My new convection oven arrived a while ago (See earlier post to hear what happened to the last one), but I decided to save it for Pesach and I think it was the right call. The Techelet (Blue String died Tzitzit)that I ordered from Israel arrived today, just in time for me to tie the new pair of Tzitzit in time for Pesach. I'm also just about finished with crocheting my new kippah, I'll finish that after this post. So things have been falling together last minute as usual. (G-d apparently likes to keep me hanging, but he always seems to pull through in the end...) And my landlord even came today and finally installed the new dryer so my closet clothesline could come down (See earlier post) and I could wash my sheets, blankets, towels, and cloths before passover. Like I said, last minute indeed.

Living with an apartment mate who does not follow traditional halacha or keep mitzvot regularly (but who is a great guy, friend, human, and yes, even a good Jew in his own way, though he doesn't like to admit it), make Passover really interesting. Needless to say I'm selling everything in my apartment except my room. My room at least is Chametz free and will stay that way. (He is phenomenal when it comes to respecting my practice, even though he doesn't share the same outlook and believes. A true friend.

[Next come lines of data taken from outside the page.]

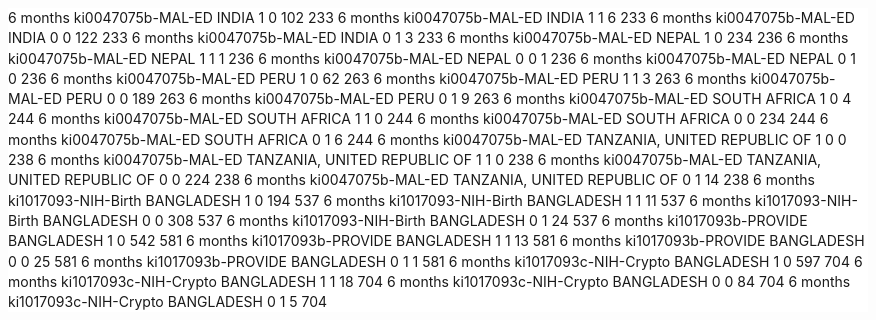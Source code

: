 6 months    ki0047075b-MAL-ED       INDIA                          1                0      102     233
6 months    ki0047075b-MAL-ED       INDIA                          1                1        6     233
6 months    ki0047075b-MAL-ED       INDIA                          0                0      122     233
6 months    ki0047075b-MAL-ED       INDIA                          0                1        3     233
6 months    ki0047075b-MAL-ED       NEPAL                          1                0      234     236
6 months    ki0047075b-MAL-ED       NEPAL                          1                1        1     236
6 months    ki0047075b-MAL-ED       NEPAL                          0                0        1     236
6 months    ki0047075b-MAL-ED       NEPAL                          0                1        0     236
6 months    ki0047075b-MAL-ED       PERU                           1                0       62     263
6 months    ki0047075b-MAL-ED       PERU                           1                1        3     263
6 months    ki0047075b-MAL-ED       PERU                           0                0      189     263
6 months    ki0047075b-MAL-ED       PERU                           0                1        9     263
6 months    ki0047075b-MAL-ED       SOUTH AFRICA                   1                0        4     244
6 months    ki0047075b-MAL-ED       SOUTH AFRICA                   1                1        0     244
6 months    ki0047075b-MAL-ED       SOUTH AFRICA                   0                0      234     244
6 months    ki0047075b-MAL-ED       SOUTH AFRICA                   0                1        6     244
6 months    ki0047075b-MAL-ED       TANZANIA, UNITED REPUBLIC OF   1                0        0     238
6 months    ki0047075b-MAL-ED       TANZANIA, UNITED REPUBLIC OF   1                1        0     238
6 months    ki0047075b-MAL-ED       TANZANIA, UNITED REPUBLIC OF   0                0      224     238
6 months    ki0047075b-MAL-ED       TANZANIA, UNITED REPUBLIC OF   0                1       14     238
6 months    ki1017093-NIH-Birth     BANGLADESH                     1                0      194     537
6 months    ki1017093-NIH-Birth     BANGLADESH                     1                1       11     537
6 months    ki1017093-NIH-Birth     BANGLADESH                     0                0      308     537
6 months    ki1017093-NIH-Birth     BANGLADESH                     0                1       24     537
6 months    ki1017093b-PROVIDE      BANGLADESH                     1                0      542     581
6 months    ki1017093b-PROVIDE      BANGLADESH                     1                1       13     581
6 months    ki1017093b-PROVIDE      BANGLADESH                     0                0       25     581
6 months    ki1017093b-PROVIDE      BANGLADESH                     0                1        1     581
6 months    ki1017093c-NIH-Crypto   BANGLADESH                     1                0      597     704
6 months    ki1017093c-NIH-Crypto   BANGLADESH                     1                1       18     704
6 months    ki1017093c-NIH-Crypto   BANGLADESH                     0                0       84     704
6 months    ki1017093c-NIH-Crypto   BANGLADESH                     0                1        5     704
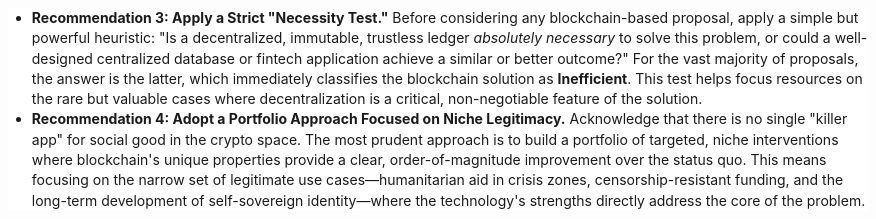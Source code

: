 * **Recommendation 3: Apply a Strict "Necessity Test."** Before considering any blockchain-based proposal, apply a simple but powerful heuristic: "Is a decentralized, immutable, trustless ledger *absolutely necessary* to solve this problem, or could a well-designed centralized database or fintech application achieve a similar or better outcome?" For the vast majority of proposals, the answer is the latter, which immediately classifies the blockchain solution as **Inefficient**. This test helps focus resources on the rare but valuable cases where decentralization is a critical, non-negotiable feature of the solution.  
* **Recommendation 4: Adopt a Portfolio Approach Focused on Niche Legitimacy.** Acknowledge that there is no single "killer app" for social good in the crypto space. The most prudent approach is to build a portfolio of targeted, niche interventions where blockchain's unique properties provide a clear, order-of-magnitude improvement over the status quo. This means focusing on the narrow set of legitimate use cases—humanitarian aid in crisis zones, censorship-resistant funding, and the long-term development of self-sovereign identity—where the technology's strengths directly address the core of the problem.
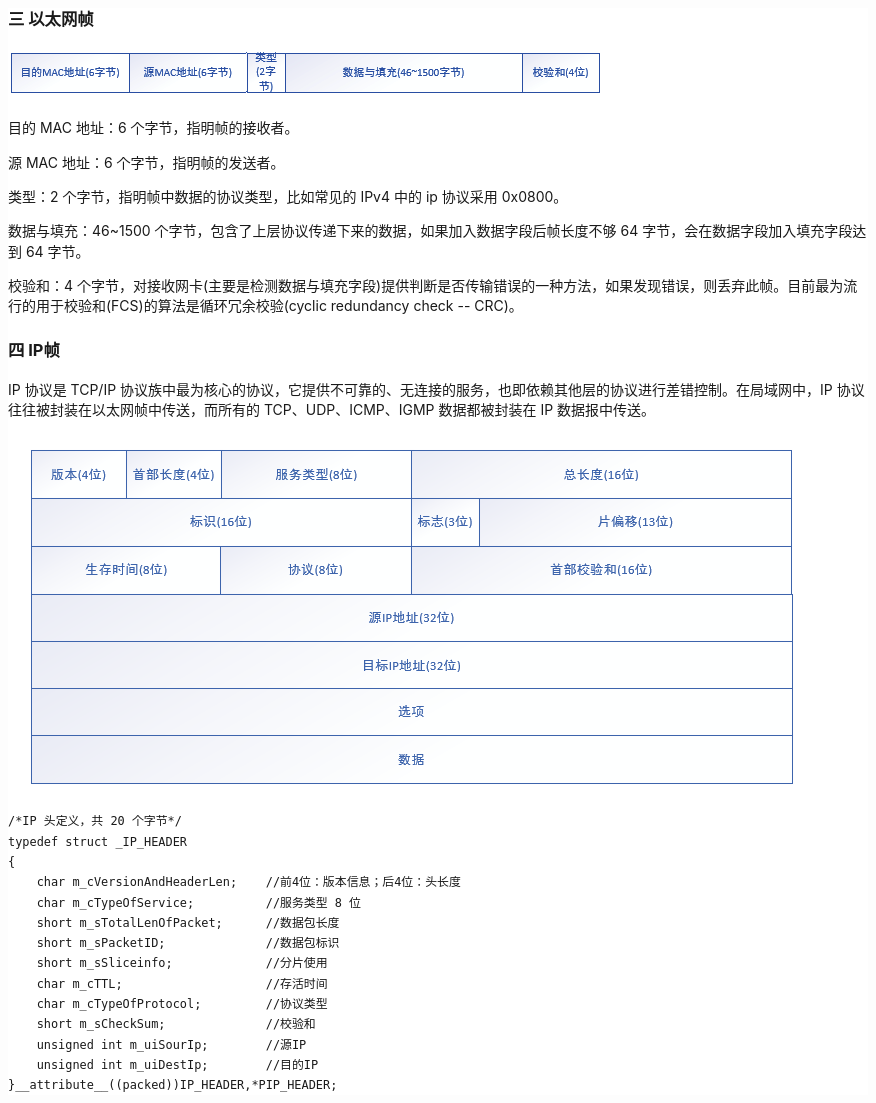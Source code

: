 ### 三 以太网帧 



![image-20200903230730526](./%E4%BB%A5%E5%A4%AA%E7%BD%91%E5%B8%A7.png)

目的 MAC 地址：6 个字节，指明帧的接收者。

源 MAC 地址：6 个字节，指明帧的发送者。

类型：2 个字节，指明帧中数据的协议类型，比如常见的 IPv4 中的 ip 协议采用 0x0800。

数据与填充：46~1500 个字节，包含了上层协议传递下来的数据，如果加入数据字段后帧长度不够 64 字节，会在数据字段加入填充字段达到 64 字节。

校验和：4 个字节，对接收网卡(主要是检测数据与填充字段)提供判断是否传输错误的一种方法，如果发现错误，则丢弃此帧。目前最为流行的用于校验和(FCS)的算法是循环冗余校验(cyclic redundancy check -- CRC)。



### 四 IP帧

IP 协议是 TCP/IP 协议族中最为核心的协议，它提供不可靠的、无连接的服务，也即依赖其他层的协议进行差错控制。在局域网中，IP 协议往往被封装在以太网帧中传送，而所有的 TCP、UDP、ICMP、IGMP 数据都被封装在 IP 数据报中传送。

![img](20181102155002673.png)

```
/*IP 头定义，共 20 个字节*/
typedef struct _IP_HEADER
{
    char m_cVersionAndHeaderLen;    //前4位：版本信息；后4位：头长度
    char m_cTypeOfService;          //服务类型 8 位
    short m_sTotalLenOfPacket;      //数据包长度
    short m_sPacketID;              //数据包标识
    short m_sSliceinfo;             //分片使用
    char m_cTTL;                    //存活时间
    char m_cTypeOfProtocol;         //协议类型
    short m_sCheckSum;              //校验和
    unsigned int m_uiSourIp;        //源IP
    unsigned int m_uiDestIp;        //目的IP
}__attribute__((packed))IP_HEADER,*PIP_HEADER;
```
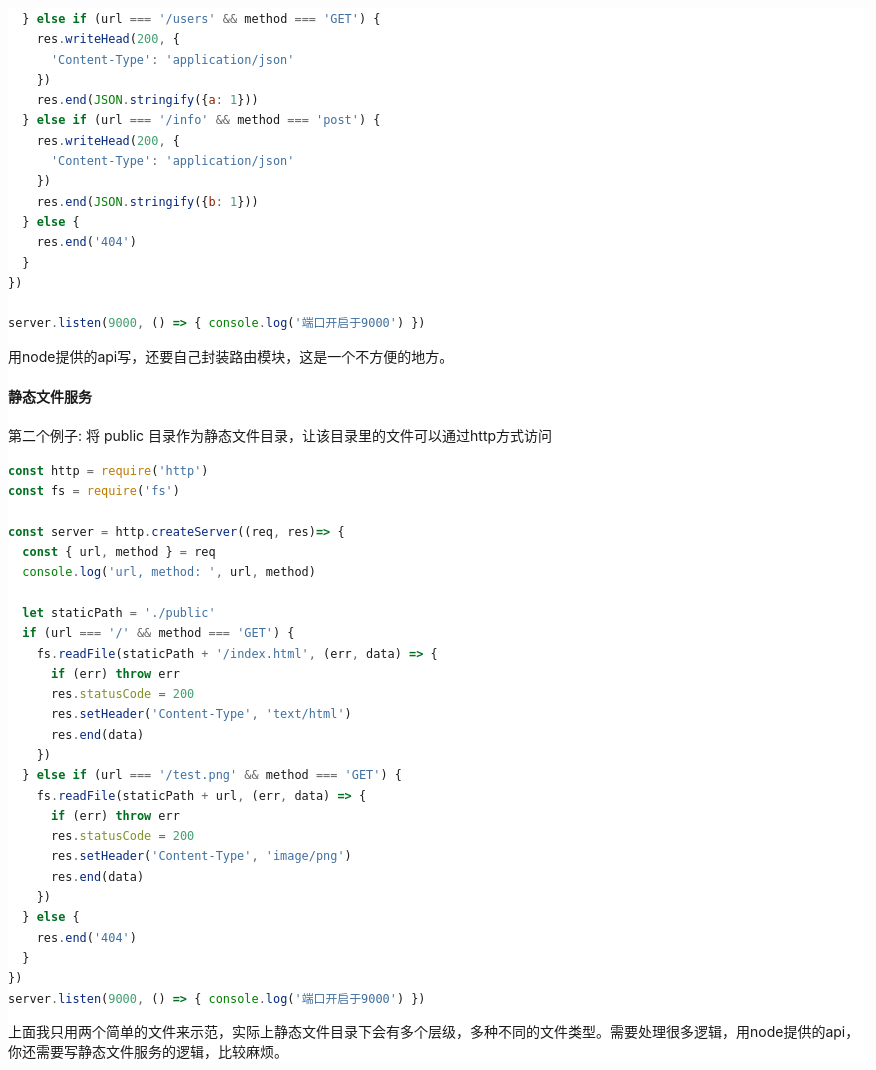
 ```js
  } else if (url === '/users' && method === 'GET') {
    res.writeHead(200, {
      'Content-Type': 'application/json'
    })
    res.end(JSON.stringify({a: 1}))
  } else if (url === '/info' && method === 'post') {
    res.writeHead(200, {
      'Content-Type': 'application/json'
    })
    res.end(JSON.stringify({b: 1}))
  } else {
    res.end('404')
  }
})

server.listen(9000, () => { console.log('端口开启于9000') })
```
用node提供的api写，还要自己封装路由模块，这是一个不方便的地方。

#### 静态文件服务
第二个例子: 将 public 目录作为静态文件目录，让该目录里的文件可以通过http方式访问
```js
const http = require('http')
const fs = require('fs')

const server = http.createServer((req, res)=> {
  const { url, method } = req
  console.log('url, method: ', url, method)

  let staticPath = './public'
  if (url === '/' && method === 'GET') {
    fs.readFile(staticPath + '/index.html', (err, data) => {
      if (err) throw err
      res.statusCode = 200
      res.setHeader('Content-Type', 'text/html')
      res.end(data)
    })
  } else if (url === '/test.png' && method === 'GET') {
    fs.readFile(staticPath + url, (err, data) => {
      if (err) throw err
      res.statusCode = 200
      res.setHeader('Content-Type', 'image/png')
      res.end(data)
    })
  } else {
    res.end('404')
  }
})
server.listen(9000, () => { console.log('端口开启于9000') })
```
上面我只用两个简单的文件来示范，实际上静态文件目录下会有多个层级，多种不同的文件类型。需要处理很多逻辑，用node提供的api，你还需要写静态文件服务的逻辑，比较麻烦。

As a result of the coming holiday, I don't have class for two weeks!Which is great! I still have 2 major assignments that need to be finished over this time, but they are definitely doable. I've got a Yom HaShoa event for my Jr. NCSY'ers to plan also. (That's going to be fun,and by fun, I mean not so...) I've got to make the arraignments to crash by someone in the city on the 7th and 8th of May as I make my way down to Chovevei to finally meet the Rabbayim in person, go through the formal interviews and have a formal bechina (exam) with R' Katz. I have to buy plane tickets still also. With the dates set for NCSY's Spring convention and now not conflicting with my University graduation I need to decide If I want to break my streak of non-attendance and actually attend my graduation.

I move out of my apartment in about a month and a half, and I still have so much to do in that time, and so much to figure out. (I've no idea how I'm even doing the more, or where I'm going yet.) Thinking about it is really kind of overwhelming, having the next several days be Yom Tov and Shabbat couldn't have come at a better time, I really need the time off from this stress and worry to just not think about any of that stuff, to just rest, relax and enjoy. It's truly great being a Jew!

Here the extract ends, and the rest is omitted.